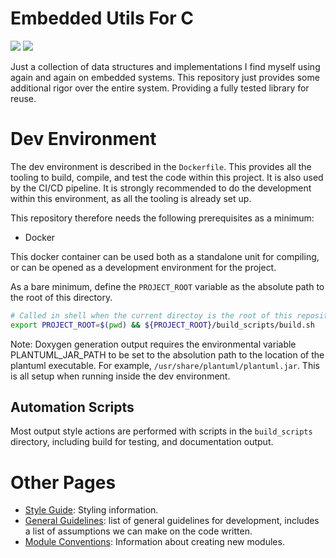 # Embedded Utils For C

<a href="https://codecov.io/gh/kenkaijie/c-embedded-utils"><img src="https://codecov.io/gh/kenkaijie/c-embedded-utils/branch/master/graph/badge.svg?token=WY02IOEUE0"></a>
<a href="https://github.com/kenkaijie/c-embedded-utils/actions/workflows/ci_runner.yml"><img src="https://github.com/kenkaijie/c-embedded-utils/actions/workflows/ci_runner.yml/badge.svg?branch=master"></a>

Just a collection of data structures and implementations I find myself using again and again on embedded systems. This 
repository just provides some additional rigor over the entire system. Providing a fully tested library for reuse.

# Dev Environment
The dev environment is described in the `Dockerfile`. This provides all the tooling to build, compile, and test the code
within this project. It is also used by the CI/CD pipeline. It is strongly recommended to do the development within this
environment, as all the tooling is already set up.

This repository therefore needs the following prerequisites as a minimum:
- Docker

This docker container can be used both as a standalone unit for compiling, or can be opened as a development environment 
for the project.

As a bare minimum, define the `PROJECT_ROOT` variable as the absolute path to the root of this directory.

```sh
# Called in shell when the current directoy is the root of this repository
export PROJECT_ROOT=$(pwd) && ${PROJECT_ROOT}/build_scripts/build.sh
```

Note: Doxygen generation output requires the environmental variable PLANTUML_JAR_PATH to be set to the absolution path
to the location of the plantuml executable. For example, `/usr/share/plantuml/plantuml.jar`. This is all setup when
running inside the dev environment.

## Automation Scripts
Most output style actions are performed with scripts in the `build_scripts` directory, including build for testing,
and documentation output.

# Other Pages
- [Style Guide](docs/StyleGuide.md): Styling information.
- [General Guidelines](docs/GeneralGuidelines.md): list of general guidelines for development, includes a list of 
assumptions we can make on the code written.
- [Module Conventions](docs/ModuleConventions.md): Information about creating new modules.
# # # # #
**Required work:**
Find the string "output" in the material above, and report every line where it occurs.

**Result:**
Note: Doxygen generation output requires the environmental variable PLANTUML_JAR_PATH to be set to the absolution path
Most output style actions are performed with scripts in the `build_scripts` directory, including build for testing,
and documentation output.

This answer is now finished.